Target de-duplication can be inline de-duplication or post process de-duplication.
Inline de-duplication is de-duplication that happens between the source and the target and is almost continuous. Post process de-duplication is a process in which data is de-duplicated at scheduled time frames after it has been transmitted by the source, but before it reaches the storage device. The data gets piped through the de-dupe hardware or software (as the case may be). The hardware or software remains in synchronization with the storage disk and evaluates data against the data existing in the storage for identifying and eliminating duplicate data, whatever the kind of target de-duplication used.

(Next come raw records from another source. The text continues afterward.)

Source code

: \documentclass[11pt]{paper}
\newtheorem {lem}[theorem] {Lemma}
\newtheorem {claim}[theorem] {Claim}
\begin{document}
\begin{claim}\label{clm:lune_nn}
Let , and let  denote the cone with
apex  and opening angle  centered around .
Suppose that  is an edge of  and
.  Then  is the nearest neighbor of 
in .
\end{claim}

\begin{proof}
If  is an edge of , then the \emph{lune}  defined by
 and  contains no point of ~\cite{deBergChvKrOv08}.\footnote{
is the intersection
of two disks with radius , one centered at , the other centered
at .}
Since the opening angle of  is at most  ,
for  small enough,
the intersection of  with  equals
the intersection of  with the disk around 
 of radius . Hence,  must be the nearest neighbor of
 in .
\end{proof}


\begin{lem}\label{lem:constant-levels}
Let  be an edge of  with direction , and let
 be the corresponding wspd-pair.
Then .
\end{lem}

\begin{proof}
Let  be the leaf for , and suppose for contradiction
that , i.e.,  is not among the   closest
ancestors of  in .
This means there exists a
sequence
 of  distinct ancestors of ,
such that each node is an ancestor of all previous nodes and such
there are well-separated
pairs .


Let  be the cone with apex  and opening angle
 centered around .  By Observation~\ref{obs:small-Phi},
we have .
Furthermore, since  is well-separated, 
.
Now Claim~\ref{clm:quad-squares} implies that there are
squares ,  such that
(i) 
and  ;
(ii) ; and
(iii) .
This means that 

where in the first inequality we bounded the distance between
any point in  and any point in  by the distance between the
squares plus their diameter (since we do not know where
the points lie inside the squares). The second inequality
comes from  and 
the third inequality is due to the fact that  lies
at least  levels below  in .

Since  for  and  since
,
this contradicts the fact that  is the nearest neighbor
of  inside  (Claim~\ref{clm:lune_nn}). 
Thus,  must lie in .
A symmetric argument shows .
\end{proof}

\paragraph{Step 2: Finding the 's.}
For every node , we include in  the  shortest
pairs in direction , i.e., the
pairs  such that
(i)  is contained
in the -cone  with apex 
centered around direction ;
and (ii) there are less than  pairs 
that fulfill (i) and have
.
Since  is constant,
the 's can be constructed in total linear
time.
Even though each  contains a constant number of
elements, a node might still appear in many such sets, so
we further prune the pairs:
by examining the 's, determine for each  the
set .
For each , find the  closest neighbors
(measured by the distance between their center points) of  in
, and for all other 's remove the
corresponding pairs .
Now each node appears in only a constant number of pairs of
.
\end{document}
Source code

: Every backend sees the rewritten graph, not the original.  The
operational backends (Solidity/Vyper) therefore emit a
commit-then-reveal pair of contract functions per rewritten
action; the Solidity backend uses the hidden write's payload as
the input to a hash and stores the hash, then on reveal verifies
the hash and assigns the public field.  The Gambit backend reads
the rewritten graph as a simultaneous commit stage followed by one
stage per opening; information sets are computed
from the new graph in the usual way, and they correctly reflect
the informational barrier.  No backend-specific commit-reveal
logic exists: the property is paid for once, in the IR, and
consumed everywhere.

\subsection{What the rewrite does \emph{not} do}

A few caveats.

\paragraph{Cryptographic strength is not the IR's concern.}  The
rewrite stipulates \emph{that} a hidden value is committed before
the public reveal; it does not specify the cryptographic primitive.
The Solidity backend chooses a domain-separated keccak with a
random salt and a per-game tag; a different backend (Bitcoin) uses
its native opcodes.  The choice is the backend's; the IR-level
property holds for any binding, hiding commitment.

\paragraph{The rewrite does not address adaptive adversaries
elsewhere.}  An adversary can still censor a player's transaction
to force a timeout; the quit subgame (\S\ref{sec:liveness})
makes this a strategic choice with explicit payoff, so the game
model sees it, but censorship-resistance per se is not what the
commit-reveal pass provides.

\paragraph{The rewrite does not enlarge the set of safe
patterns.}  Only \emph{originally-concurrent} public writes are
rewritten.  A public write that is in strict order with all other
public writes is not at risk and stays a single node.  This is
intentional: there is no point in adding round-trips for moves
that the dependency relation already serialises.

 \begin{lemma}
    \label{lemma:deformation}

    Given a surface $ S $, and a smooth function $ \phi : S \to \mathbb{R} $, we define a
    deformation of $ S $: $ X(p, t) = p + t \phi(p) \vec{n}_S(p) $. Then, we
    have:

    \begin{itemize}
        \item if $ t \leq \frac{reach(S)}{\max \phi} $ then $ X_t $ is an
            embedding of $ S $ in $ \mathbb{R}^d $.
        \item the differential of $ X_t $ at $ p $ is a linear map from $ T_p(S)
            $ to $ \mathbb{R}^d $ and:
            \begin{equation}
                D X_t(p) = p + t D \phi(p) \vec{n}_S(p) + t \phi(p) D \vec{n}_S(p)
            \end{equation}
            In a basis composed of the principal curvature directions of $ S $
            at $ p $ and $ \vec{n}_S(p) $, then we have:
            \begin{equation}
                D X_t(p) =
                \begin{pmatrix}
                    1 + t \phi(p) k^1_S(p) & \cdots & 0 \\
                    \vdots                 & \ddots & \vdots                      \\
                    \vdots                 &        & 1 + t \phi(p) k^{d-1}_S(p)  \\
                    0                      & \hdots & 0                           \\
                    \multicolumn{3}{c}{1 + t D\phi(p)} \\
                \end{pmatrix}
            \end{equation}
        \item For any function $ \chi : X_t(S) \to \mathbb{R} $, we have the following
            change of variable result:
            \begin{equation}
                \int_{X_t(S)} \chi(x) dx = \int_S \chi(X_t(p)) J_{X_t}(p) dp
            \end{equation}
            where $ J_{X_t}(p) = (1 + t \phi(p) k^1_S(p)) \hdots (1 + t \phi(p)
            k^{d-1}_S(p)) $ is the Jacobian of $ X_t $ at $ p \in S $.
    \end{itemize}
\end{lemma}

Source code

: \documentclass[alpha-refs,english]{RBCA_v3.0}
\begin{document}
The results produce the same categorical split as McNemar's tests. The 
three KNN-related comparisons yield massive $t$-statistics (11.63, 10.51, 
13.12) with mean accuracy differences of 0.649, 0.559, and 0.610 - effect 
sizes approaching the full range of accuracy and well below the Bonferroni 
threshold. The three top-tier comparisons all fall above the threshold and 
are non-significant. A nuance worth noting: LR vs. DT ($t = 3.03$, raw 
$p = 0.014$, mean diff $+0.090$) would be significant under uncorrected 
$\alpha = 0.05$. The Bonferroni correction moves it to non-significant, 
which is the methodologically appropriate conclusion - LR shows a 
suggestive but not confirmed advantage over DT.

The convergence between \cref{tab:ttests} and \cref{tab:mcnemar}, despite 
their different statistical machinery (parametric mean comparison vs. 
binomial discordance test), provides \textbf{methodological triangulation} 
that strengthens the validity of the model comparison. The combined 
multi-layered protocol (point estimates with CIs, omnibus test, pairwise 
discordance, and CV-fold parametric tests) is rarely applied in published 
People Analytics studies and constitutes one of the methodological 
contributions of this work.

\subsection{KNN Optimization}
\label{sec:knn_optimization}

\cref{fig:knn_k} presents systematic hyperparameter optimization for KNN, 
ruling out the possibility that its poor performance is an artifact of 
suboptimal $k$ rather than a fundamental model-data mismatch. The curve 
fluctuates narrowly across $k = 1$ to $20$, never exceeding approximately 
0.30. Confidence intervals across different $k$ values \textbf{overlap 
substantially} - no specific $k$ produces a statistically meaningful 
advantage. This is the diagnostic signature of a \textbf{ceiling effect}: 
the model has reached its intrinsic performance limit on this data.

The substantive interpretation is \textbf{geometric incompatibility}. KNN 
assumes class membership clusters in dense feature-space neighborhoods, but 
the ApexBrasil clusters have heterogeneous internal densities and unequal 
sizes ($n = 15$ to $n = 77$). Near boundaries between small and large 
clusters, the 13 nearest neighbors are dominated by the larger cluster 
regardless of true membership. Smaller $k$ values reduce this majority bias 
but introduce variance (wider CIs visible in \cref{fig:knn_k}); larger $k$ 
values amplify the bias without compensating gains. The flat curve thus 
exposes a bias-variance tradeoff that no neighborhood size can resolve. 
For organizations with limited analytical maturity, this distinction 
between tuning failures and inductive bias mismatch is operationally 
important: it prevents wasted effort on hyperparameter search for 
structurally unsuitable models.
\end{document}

Post process de-duplication is advantageous to enterprises that have installed proprietary software at source. The source software at the enterprise-end does not have to be modified or redesigned to accommodate the demands of de-duplication hardware or software. The source systems can push the data into transmission without worrying about compatibility issues. Moreover, they do not have to install de-duplication hardware or software at every connection node for the purpose. The de-dupe hardware or software is centrally located and data from all nodes get automatically piped through the de-dupe device on the network. Finally, all de-duplication loads are taken away from the client systems and CPU power can be released for business uses of the enterprise. It is undeniable that target de-duplication is faster than source de-duplication. It pushes the data into the network and the de-dupe process operates at the storage end to match data faster and eliminate duplicates.

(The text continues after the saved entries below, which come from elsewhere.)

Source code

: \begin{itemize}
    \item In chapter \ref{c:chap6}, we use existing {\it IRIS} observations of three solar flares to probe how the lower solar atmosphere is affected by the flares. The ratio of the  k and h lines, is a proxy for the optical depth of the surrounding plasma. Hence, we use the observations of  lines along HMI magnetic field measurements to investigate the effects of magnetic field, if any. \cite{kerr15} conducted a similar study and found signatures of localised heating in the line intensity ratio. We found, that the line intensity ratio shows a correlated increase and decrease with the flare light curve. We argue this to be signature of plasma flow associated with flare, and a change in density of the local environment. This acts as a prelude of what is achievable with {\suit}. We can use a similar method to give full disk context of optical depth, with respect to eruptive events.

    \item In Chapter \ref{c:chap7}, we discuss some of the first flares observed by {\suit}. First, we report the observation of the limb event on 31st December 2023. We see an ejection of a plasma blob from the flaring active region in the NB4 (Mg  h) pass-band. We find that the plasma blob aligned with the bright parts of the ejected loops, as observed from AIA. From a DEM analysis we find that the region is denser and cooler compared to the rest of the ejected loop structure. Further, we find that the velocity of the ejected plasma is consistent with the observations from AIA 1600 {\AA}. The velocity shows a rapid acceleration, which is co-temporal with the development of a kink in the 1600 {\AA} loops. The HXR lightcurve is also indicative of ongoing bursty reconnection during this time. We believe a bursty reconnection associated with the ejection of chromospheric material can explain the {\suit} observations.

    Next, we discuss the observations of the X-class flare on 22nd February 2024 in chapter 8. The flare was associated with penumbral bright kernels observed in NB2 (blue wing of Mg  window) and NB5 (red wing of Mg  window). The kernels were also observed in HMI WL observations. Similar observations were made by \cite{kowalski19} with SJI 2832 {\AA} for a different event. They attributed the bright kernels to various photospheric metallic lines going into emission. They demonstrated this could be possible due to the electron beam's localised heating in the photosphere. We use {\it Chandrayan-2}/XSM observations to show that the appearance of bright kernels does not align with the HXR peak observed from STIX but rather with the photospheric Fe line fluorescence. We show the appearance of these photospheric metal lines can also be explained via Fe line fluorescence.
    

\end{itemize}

Post process de-duplication has several disadvantages, too. It is extremely bandwidth intensive and if the data volume in the enterprise is growing geometrically, target de-duplication may not really be the way to go. Large storage disk arrays may have to be pressed into service to store the data that is transmitted before the scheduled post process de-duplication can commence. This may have cost implications. Redesigning the proprietary software to accommodate the needs of de-duplication devices and processes, installing de-dupe hardware at every connecting node may prove to be more cost saving than using target de-dupe technologies. Source de-duplication may be further beneficial if the cloud service provider partnering with the enterprise determines charges on the basis of bandwidth usage.
Enterprises will have to determine the kind of de-duplication process that will suit them best. Data volumes, bandwidth availability, bandwidth costing and a host of other factors will have to be taken into consideration while determining the “best fit” for the enterprise. It is not an easy exercise.